El desapego al sistema político, la percepción de que los partidos no piensan en los ciudadanos sino en ellos mismos, la conciencia de que las cargas sociales no se reparten de manera justa, de que la voz de un número cada vez mayor de personas no tiene posibilidad de ser escuchada, está en el corazón de las reacciones viscerales anti sistema que hemos convenido en calificar de populistas. Pueden ser más o menos reales, pero la sensación cuenta. Según una reciente encuesta (Pew) solo el 25% de los españoles está satisfecho con la forma en que funciona nuestra democracia, a la altura de Venezuela y Brasil y muy por debajo de Sudáfrica o Nigeria. En definitiva, el voto populista es el voto del que siente que no participa ni puede participar en un sistema trucado.

Hasta qué punto el populismo no es tanto una reacción anti liberal como una consecuencia necesaria de la evolución inercial del liberalismo democrático, es una propuesta sugerente que merecería ser estudiada con más detenimiento. Baste decir ahora que el populismo no va a ser derrotado con más liberalismo, al menos del tipo que hemos venido disfrutando en las últimas décadas.  Si queremos defender nuestras sociedades liberales y democráticas deberíamos fijarnos un poco más en una corriente hermana, pero de estirpe muy diferente: el republicanismo.
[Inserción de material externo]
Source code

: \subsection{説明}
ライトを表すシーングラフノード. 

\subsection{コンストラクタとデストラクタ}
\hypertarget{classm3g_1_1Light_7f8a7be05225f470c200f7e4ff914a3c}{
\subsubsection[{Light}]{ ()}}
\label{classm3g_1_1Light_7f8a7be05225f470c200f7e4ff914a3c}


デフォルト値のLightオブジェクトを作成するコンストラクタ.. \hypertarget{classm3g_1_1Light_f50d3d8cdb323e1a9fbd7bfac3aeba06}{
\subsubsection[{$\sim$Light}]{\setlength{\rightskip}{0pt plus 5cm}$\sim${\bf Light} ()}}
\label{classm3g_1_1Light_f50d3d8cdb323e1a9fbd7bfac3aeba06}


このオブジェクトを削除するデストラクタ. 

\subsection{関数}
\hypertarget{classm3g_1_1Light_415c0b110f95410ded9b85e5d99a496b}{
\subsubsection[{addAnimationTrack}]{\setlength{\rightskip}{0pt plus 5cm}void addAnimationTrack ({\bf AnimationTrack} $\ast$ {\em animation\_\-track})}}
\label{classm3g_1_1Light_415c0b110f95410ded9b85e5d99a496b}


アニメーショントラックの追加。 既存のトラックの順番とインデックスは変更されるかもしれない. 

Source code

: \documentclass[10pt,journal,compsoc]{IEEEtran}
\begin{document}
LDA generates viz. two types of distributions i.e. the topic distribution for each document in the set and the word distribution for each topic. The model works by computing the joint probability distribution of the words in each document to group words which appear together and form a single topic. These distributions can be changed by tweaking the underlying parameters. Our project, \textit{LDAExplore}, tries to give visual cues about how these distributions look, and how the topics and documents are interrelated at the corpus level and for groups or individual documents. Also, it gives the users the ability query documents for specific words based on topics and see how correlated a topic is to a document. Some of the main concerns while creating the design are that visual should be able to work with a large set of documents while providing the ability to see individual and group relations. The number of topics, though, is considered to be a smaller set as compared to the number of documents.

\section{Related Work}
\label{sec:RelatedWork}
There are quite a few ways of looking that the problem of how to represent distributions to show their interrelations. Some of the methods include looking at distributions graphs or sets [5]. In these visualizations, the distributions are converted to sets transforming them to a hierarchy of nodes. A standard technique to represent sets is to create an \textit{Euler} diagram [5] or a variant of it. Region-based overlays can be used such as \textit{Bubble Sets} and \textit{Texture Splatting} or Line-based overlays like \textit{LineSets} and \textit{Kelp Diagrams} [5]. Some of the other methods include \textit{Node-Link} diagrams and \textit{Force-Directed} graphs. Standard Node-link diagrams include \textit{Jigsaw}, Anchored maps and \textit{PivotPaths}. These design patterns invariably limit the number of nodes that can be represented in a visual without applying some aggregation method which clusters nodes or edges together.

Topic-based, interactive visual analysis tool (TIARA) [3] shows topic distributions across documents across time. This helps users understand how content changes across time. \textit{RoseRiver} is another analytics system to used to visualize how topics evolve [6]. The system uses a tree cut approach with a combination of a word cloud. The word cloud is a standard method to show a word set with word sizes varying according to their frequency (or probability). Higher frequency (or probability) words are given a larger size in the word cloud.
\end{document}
Por supuesto que por republicanismo no entiendo la forma de gobierno republicana frente a la monárquica, con la que algunos parecen obsesionados en los últimos tiempos, lo  que a estos efectos es completamente intrascendente. Me refiero a la corriente de pensamiento político que vincula de manera esencial la libertad de los ciudadanos con los poderes e instituciones del Estado. Para el republicanismo esas instituciones no son una mera garantía de libertad individual, como piensa el liberalismo clásico (lo que implica la posibilidad teórica de sustituirlas por otros medios) sino la misma esencia de la libertad, de donde nace la única posible autonomía ciudadana frente a los poderes fácticos de cualquier sociedad. Como decía James Harrington en los albores de la revolución inglesa, el secreto fundamental de un gobierno libre lo conocen dos niñas a las que se les pide que corten un pastel: una divide y la otra escoge.

En nuestra actual España la arquitectura institucional ha sido tan maltratada que ya nadie se fía de que el que corte no escoja. Y no podemos olvidar que las instituciones son importantes no meramente por cuestiones instrumentales o de eficacia, sino porque ayudan a extender el sentido de responsabilidad compartida. Gracias a ellas (cuando no han sido capturadas) no sospechamos que las decisiones tomadas en nuestro nombre y que nos afectan son decisiones tomadas por “ellos” en su propio beneficio, sino que en el fondo son decisiones tomadas por nosotros (J. R. Lucas).

Por eso, el populismo no se combate sirviéndole de caja de resonancia. No se combate pensando solo en sus vías de escape (muchas veces tan desencaminadas, como ocurre con la inmigración) sino enfrentando sus causas más profundas. Sin duda la tarea es ingente, pero deberíamos empezar recuperando la dignidad de nuestro entramado institucional, piedra angular del Estado democrático.